ABOUT THIS EXERCISE
Look through the entries below, please, and copy every line with the word "outside".

═════ DATASET RECORDS ═════

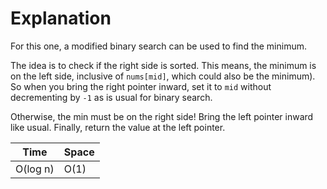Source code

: # Explanation

For this one, a modified binary search can be used to find the minimum.

The idea is to check if the right side is sorted. This means, the minimum is on
the left side, inclusive of `nums[mid]`, which could also be the minimum). So
when you bring the right pointer inward, set it to `mid` without decrementing by
`-1` as is usual for binary search.

Otherwise, the min must be on the right side! Bring the left pointer inward like
usual. Finally, return the value at the left pointer.

| Time     | Space |
| -------- | ----- |
| O(log n) | O(1)  |
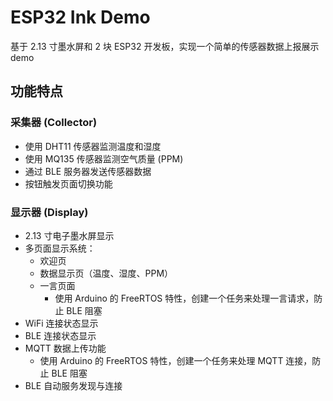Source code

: # ESP32 Ink Demo

基于 2.13 寸墨水屏和 2 块 ESP32 开发板，实现一个简单的传感器数据上报展示 demo

## 功能特点

### 采集器 (Collector)
- 使用 DHT11 传感器监测温度和湿度
- 使用 MQ135 传感器监测空气质量 (PPM)
- 通过 BLE 服务器发送传感器数据
- 按钮触发页面切换功能

### 显示器 (Display)
- 2.13 寸电子墨水屏显示
- 多页面显示系统：
  - 欢迎页
  - 数据显示页（温度、湿度、PPM）
  - 一言页面
    - 使用 Arduino 的 FreeRTOS 特性，创建一个任务来处理一言请求，防止 BLE 阻塞
- WiFi 连接状态显示
- BLE 连接状态显示
- MQTT 数据上传功能
  - 使用 Arduino 的 FreeRTOS 特性，创建一个任务来处理 MQTT 连接，防止 BLE 阻塞
- BLE 自动服务发现与连接
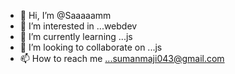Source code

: - 👋 Hi, I’m @Saaaaamm
- 👀 I’m interested in ...webdev
- 🌱 I’m currently learning ...js
- 💞️ I’m looking to collaborate on ...js
- 📫 How to reach me ...sumanmaji043@gmail.com 

<!---
Saaaaamm/Saaaaamm is a ✨ special ✨ repository because its `README.md` (this file) appears on your GitHub profile.
You can click the Preview link to take a look at your changes.
--->

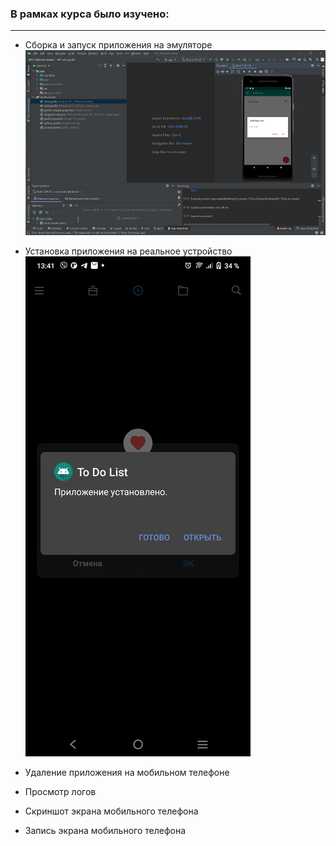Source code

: ### В рамках курса было изучено:
___________________________________________
- Сборка и запуск приложения на эмуляторе 
![](Emulator.jpg)

- Установка приложения на реальное устройство   
![](Install_App2a.jpg)
- Удаление приложения на мобильном телефоне
- Просмотр логов 
- Скриншот экрана мобильного телефона
- Запись экрана мобильного телефона
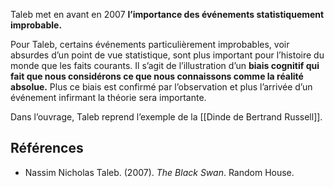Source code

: Taleb met en avant en 2007 **l’importance des événements statistiquement improbable.**

Pour Taleb, certains événements particulièrement improbables, voir absurdes d’un point de vue statistique, sont plus important pour l’histoire du monde que les faits courants. Il s’agit de l’illustration d’un **biais cognitif qui fait que nous considérons ce que nous connaissons comme la réalité absolue.** Plus ce biais est confirmé par l’observation et plus l’arrivée d’un événement infirmant la théorie sera importante.

Dans l’ouvrage, Taleb reprend l’exemple de la [[Dinde de Bertrand Russell]]. 

## Références

- Nassim Nicholas Taleb. (2007). _The Black Swan_. Random House.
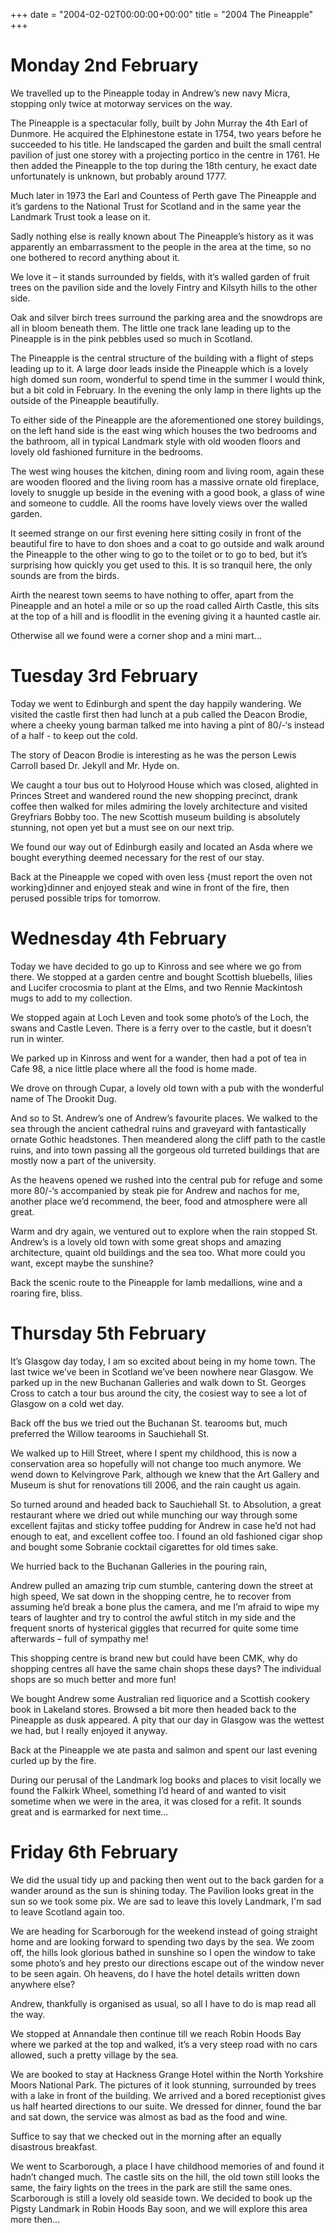 +++
date = "2004-02-02T00:00:00+00:00"
title = "2004 The Pineapple"
+++

Monday 2nd February
=
We travelled up to the Pineapple today in Andrew’s new navy Micra, stopping only twice at motorway services on the way.

The Pineapple is a spectacular folly, built by John Murray the 4th Earl of Dunmore. He acquired the Elphinestone estate in 1754, two years before he succeeded to his title. He landscaped the garden and built the small central pavilion of just one storey with a projecting portico in the centre in 1761. He then added the Pineapple to the top during the 18th century, he exact date unfortunately is unknown, but probably around 1777.

Much later in 1973 the Earl and Countess of Perth gave The Pineapple and it’s gardens to the National Trust for Scotland and in the same year the Landmark Trust took a lease on it.

Sadly nothing else is really known about The Pineapple’s history as it was apparently an embarrassment to the people in the area at the time, so no one bothered to record anything about it.

We love it – it stands surrounded by fields, with it’s walled garden of fruit trees on the pavilion side and the lovely Fintry and Kilsyth hills to the other side.

Oak and silver birch trees surround the parking area and the snowdrops are all in bloom beneath them. The little one track lane leading up to the Pineapple is in the pink pebbles used so much in Scotland.

The Pineapple is the central structure of the building with a flight of steps leading up to it. A large door leads inside the Pineapple which is a lovely high domed sun room, wonderful to spend time in the summer I would think, but a bit cold in February. In the evening the only lamp in there lights up the outside of the Pineapple beautifully.

To either side of the Pineapple are the aforementioned one storey buildings, on the left hand side is the east wing which houses the two bedrooms and the bathroom, all in typical Landmark style with old wooden floors and lovely old fashioned furniture in the bedrooms.

The west wing houses the kitchen, dining room and living room, again these are wooden floored and the living room has a massive ornate old fireplace, lovely to snuggle up beside in the evening with a good book, a glass of wine and someone to cuddle. All the rooms have lovely views over the walled garden.

It seemed strange on our first evening here sitting cosily in front of the beautiful fire to have to don shoes and a coat to go outside and walk around the Pineapple to the other wing to go to the toilet or to go to bed, but it’s surprising how quickly you get used to this. It is so tranquil here, the only sounds are from the birds.

Airth the nearest town seems to have nothing to offer, apart from the Pineapple and an hotel a mile or so up the road called Airth Castle, this sits at the top of a hill and is floodlit in the evening giving it a haunted castle air.

Otherwise all we found were a corner shop and a mini mart...

Tuesday 3rd February
=
Today we went to Edinburgh and spent the day happily wandering. We visited the castle first then had lunch at a pub called the Deacon Brodie, where a cheeky young barman talked me into having a pint of 80/-‘s instead of a half - to keep out the cold.

The story of Deacon Brodie is interesting as he was the person Lewis Carroll based Dr. Jekyll and Mr. Hyde on.

We caught a tour bus out to Holyrood House which was closed, alighted in Princes Street and wandered round the new shopping precinct, drank coffee then walked for miles admiring the lovely architecture and visited Greyfriars Bobby too. The new Scottish museum building is absolutely stunning, not open yet but a must see on our next trip.

We found our way out of Edinburgh easily and located an Asda where we bought everything deemed necessary for the rest of our stay.

Back at the Pineapple we coped with oven less {must report the oven not working}dinner and enjoyed steak and wine in front of the fire, then perused possible trips for tomorrow.

Wednesday 4th February
=
Today we have decided to go up to Kinross and see where we go from there. We stopped at a garden centre and bought Scottish bluebells, lilies and Lucifer crocosmia to plant at the Elms, and two Rennie Mackintosh mugs to add to my collection.

We stopped again at Loch Leven and took some photo’s of the Loch, the swans and Castle Leven. There is a ferry over to the castle, but it doesn’t run in winter.

We parked up in Kinross and went for a wander, then had a pot of tea in Cafe 98, a nice little place where all the food is home made.

We drove on through Cupar, a lovely old town with a pub with the wonderful name of The Drookit Dug.

And so to St. Andrew’s one of Andrew’s favourite places. We walked to the sea through the ancient cathedral ruins and graveyard with fantastically ornate Gothic headstones. Then meandered along the cliff path to the castle ruins, and into town passing all the gorgeous old turreted buildings that are mostly now a part of the university.

As the heavens opened we rushed into the central pub for refuge and some more 80/-‘s accompanied by steak pie for Andrew and nachos for me, another place we’d recommend, the beer, food and atmosphere were all great.

Warm and dry again, we ventured out to explore when the rain stopped St. Andrew’s is a lovely old town with some great shops and amazing architecture, quaint old buildings and the sea too. What more could you want, except maybe the sunshine?

Back the scenic route to the Pineapple for lamb medallions, wine and a roaring fire, bliss.

Thursday 5th February
=
It’s Glasgow day today, I am so excited about being in my home town. The last twice we’ve been in Scotland we’ve been nowhere near Glasgow. We parked up in the new Buchanan Galleries and walk down to St. Georges Cross to catch a tour bus around the city, the cosiest way to see a lot of Glasgow on a cold wet day.

Back off the bus we tried out the Buchanan St. tearooms but, much preferred the Willow tearooms in Sauchiehall St.

We walked up to Hill Street, where I spent my childhood, this is now a conservation area so hopefully will not change too much anymore. We wend down to Kelvingrove Park, although we knew that the Art Gallery and Museum is shut for renovations till 2006, and the rain caught us again.

So turned around and headed back to Sauchiehall St. to Absolution, a great restaurant where we dried out while munching our way through some excellent fajitas and sticky toffee pudding for Andrew in case he’d not had enough to eat, and excellent coffee too. I found an old fashioned cigar shop and bought some Sobranie cocktail cigarettes for old times sake.

We hurried back to the Buchanan Galleries in the pouring rain,

Andrew pulled an amazing trip cum stumble, cantering down the street at high speed, We sat down in the shopping centre, he to recover from assuming he’d break a bone plus the camera, and me I’m afraid to wipe my tears of laughter and try to control the awful stitch in my side and the frequent snorts of hysterical giggles that recurred for quite some time afterwards – full of sympathy me!

This shopping centre is brand new but could have been CMK, why do shopping centres all have the same chain shops these days? The individual shops are so much better and more fun!

We bought Andrew some Australian red liquorice and a Scottish cookery book in Lakeland stores. Browsed a bit more then headed back to the Pineapple as dusk appeared. A pity that our day in Glasgow was the wettest we had, but I really enjoyed it anyway.

Back at the Pineapple we ate pasta and salmon and spent our last evening curled up by the fire.

During our perusal of the Landmark log books and places to visit locally we found the Falkirk Wheel, something I’d heard of and wanted to visit sometime when we were in the area, it was closed for a refit. It sounds great and is earmarked for next time...

Friday 6th February
=
We did the usual tidy up and packing then went out to the back garden for a wander around as the sun is shining today. The Pavilion looks great in the sun so we took some pix. We are sad to leave this lovely Landmark, I'm sad to leave Scotland again too.

We are heading for Scarborough for the weekend instead of going straight home and are looking forward to spending two days by the sea. We zoom off, the hills look glorious bathed in sunshine so I open the window to take some photo’s and hey presto our directions escape out of the window never to be seen again. Oh heavens, do I have the hotel details written down anywhere else?

Andrew, thankfully is organised as usual, so all I have to do is map read all the way.

We stopped at Annandale then continue till we reach Robin Hoods Bay where we parked at the top and walked, it’s a very steep road with no cars allowed, such a pretty village by the sea.

We are booked to stay at Hackness Grange Hotel within the North Yorkshire Moors National Park. The pictures of it look stunning, surrounded by trees with a lake in front of the building. We arrived and a bored receptionist gives us half hearted directions to our suite. We dressed for dinner, found the bar and sat down, the service was almost as bad as the food and wine.

Suffice to say that we checked out in the morning after an equally disastrous breakfast.

We went to Scarborough, a place I have childhood memories of and found it hadn’t changed much. The castle sits on the hill, the old town still looks the same, the fairy lights on the trees in the park are still the same ones. Scarborough is still a lovely old seaside town. We decided to book up the Pigsty Landmark in Robin Hoods Bay soon, and we will explore this area more then...
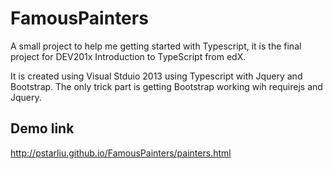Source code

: # FamousPainters
A small project to help me getting started with Typescript, it is the final project for DEV201x Introduction to TypeScript from edX. 

It is created using Visual Stduio 2013 using Typescript with Jquery and Bootstrap. The only trick part is getting 
Bootstrap working wih requirejs and Jquery.

## Demo link
http://pstarliu.github.io/FamousPainters/painters.html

═════

SOLUTION
The Pineapple is the central structure of the building with a flight of steps leading up to it. A large door leads inside the Pineapple which is a lovely high domed sun room, wonderful to spend time in the summer I would think, but a bit cold in February. In the evening the only lamp in there lights up the outside of the Pineapple beautifully.
It seemed strange on our first evening here sitting cosily in front of the beautiful fire to have to don shoes and a coat to go outside and walk around the Pineapple to the other wing to go to the toilet or to go to bed, but it’s surprising how quickly you get used to this. It is so tranquil here, the only sounds are from the birds.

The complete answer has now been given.